→ **Task objective**
Would you print the records below word for word, without the pictures?

[Dataset entries]

────────

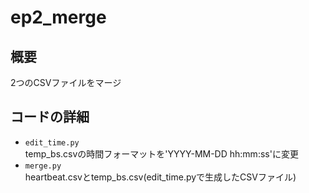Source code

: # ep2_merge  
  
## 概要  
2つのCSVファイルをマージ  
  
## コードの詳細  
- `edit_time.py`  
temp_bs.csvの時間フォーマットを'YYYY-MM-DD hh:mm:ss'に変更  
- `merge.py`  
heartbeat.csvとtemp_bs.csv(edit_time.pyで生成したCSVファイル)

────────

→ **Solution**
Source code

: # ep2_merge  
  
## 概要  
2つのCSVファイルをマージ  
  
## コードの詳細  
- `edit_time.py`  
temp_bs.csvの時間フォーマットを'YYYY-MM-DD hh:mm:ss'に変更  
- `merge.py`  
heartbeat.csvとtemp_bs.csv(edit_time.pyで生成したCSVファイル)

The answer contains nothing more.